Kedua kakinya memudarkan dari posisi Samadi. Ia berdiri di atas batu menghadap pada air terjun Toya Marta. Dengan sekali loncat, ia telah sampai di balik air terjun.
"Sulasna, masuklah. Aku dan Simbokmu telah menanti, hehehe," ujar Nyai Pandan Sari.
Sulasna dengan tenang memasuki lorong goa batu itu.
"Sulasna, Syukur pada Tuhan, kau telah selesai dalam samadi," ujar Nyai Selayar.
"Iya, Mbok. Saya sudah bisa menyelesaikan dalam samadi," ujar Sulasn sambil merangkul Simboknya.
"Apa yang kau ketahui, Sulasna? tanya Nyai Pandan Sari.
Sulasna menceritakan apa yang di alaminya dalam samadi. Dari ia bertemu naga, banteng dan juga dirinya yang bisa menjadi dua kemudian empat hingga menjadi lima.
Nyai Pandan Sari tertawa terkekeh kekeh mendengar apa yang di tuturkan Sulasna.

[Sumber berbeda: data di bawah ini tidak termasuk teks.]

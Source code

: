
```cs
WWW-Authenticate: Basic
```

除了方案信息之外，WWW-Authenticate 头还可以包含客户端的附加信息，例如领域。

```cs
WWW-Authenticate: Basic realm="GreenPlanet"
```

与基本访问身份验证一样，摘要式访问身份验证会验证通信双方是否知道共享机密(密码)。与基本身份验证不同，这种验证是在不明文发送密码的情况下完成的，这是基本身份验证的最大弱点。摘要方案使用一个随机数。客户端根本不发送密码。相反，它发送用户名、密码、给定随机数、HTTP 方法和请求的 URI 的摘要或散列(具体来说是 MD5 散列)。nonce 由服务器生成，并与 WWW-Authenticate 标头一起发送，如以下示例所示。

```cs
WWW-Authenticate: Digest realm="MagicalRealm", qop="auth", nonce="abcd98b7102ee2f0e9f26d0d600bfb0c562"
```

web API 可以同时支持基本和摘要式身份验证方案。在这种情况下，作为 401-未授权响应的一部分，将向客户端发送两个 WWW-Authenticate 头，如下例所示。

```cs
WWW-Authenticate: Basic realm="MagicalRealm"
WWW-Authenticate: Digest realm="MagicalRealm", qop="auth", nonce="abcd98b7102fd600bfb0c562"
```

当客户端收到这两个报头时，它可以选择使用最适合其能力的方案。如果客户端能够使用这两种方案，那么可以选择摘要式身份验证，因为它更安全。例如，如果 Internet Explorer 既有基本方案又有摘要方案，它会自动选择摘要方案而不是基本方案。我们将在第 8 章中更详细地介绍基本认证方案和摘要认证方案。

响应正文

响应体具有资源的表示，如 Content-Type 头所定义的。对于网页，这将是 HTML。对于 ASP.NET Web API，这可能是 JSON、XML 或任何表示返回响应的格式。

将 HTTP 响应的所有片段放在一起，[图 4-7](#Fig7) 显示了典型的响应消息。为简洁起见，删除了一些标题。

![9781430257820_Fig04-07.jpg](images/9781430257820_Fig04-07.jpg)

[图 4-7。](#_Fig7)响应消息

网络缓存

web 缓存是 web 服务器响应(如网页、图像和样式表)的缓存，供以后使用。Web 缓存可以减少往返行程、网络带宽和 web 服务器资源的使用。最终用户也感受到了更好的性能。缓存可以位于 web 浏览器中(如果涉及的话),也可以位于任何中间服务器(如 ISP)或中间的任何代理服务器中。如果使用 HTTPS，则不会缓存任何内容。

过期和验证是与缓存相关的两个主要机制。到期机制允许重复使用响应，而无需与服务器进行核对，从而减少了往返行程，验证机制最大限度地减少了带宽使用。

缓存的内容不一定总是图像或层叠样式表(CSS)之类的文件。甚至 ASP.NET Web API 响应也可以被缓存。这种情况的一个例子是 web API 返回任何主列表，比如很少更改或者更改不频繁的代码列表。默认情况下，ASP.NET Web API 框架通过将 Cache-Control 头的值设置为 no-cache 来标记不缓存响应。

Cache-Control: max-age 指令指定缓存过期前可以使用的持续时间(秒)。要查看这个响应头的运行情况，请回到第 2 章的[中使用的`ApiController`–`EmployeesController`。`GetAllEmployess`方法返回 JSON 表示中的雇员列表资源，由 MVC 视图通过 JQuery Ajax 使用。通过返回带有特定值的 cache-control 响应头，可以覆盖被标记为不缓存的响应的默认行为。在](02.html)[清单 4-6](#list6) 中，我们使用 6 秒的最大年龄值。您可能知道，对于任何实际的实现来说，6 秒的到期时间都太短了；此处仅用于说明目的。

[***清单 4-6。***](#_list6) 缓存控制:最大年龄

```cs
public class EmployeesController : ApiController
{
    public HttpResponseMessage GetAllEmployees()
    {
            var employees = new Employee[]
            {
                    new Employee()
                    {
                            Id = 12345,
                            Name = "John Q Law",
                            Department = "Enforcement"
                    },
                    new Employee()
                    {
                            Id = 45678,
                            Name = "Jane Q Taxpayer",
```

"Naga itu, adalah nafsumu. Ia merobah menjadi Naga dalam pandanganmu. Itu berasal dari kemarahan dan keserakahan kita. Maka kita harus bisa mengalahkan. Sedangkan yang berbentuk banteng adalah nafsu dari kesombongan kita. Merasa perkasa, merasa bisa dan kuat. Dan itu juga harus kita kalahkan. Kekuatan kita, keinginan kita bisa terwujud adalah anugrah dari Tuhan Yang Maha Tunggal," kata Nyai Pandan Sari.
Sulasna menganggukkan kepalanya.
"Sedang dirimu bisa menjadi empat hingga lima, adalah wujud nafsu menjadi dirimu. Nafsu bisa berdir tapi harus dikendalikan oleh hati. Sebab pengontrol sejati pada nafsu dan batin kita adalah hati," terang Nyai Pandan Sari.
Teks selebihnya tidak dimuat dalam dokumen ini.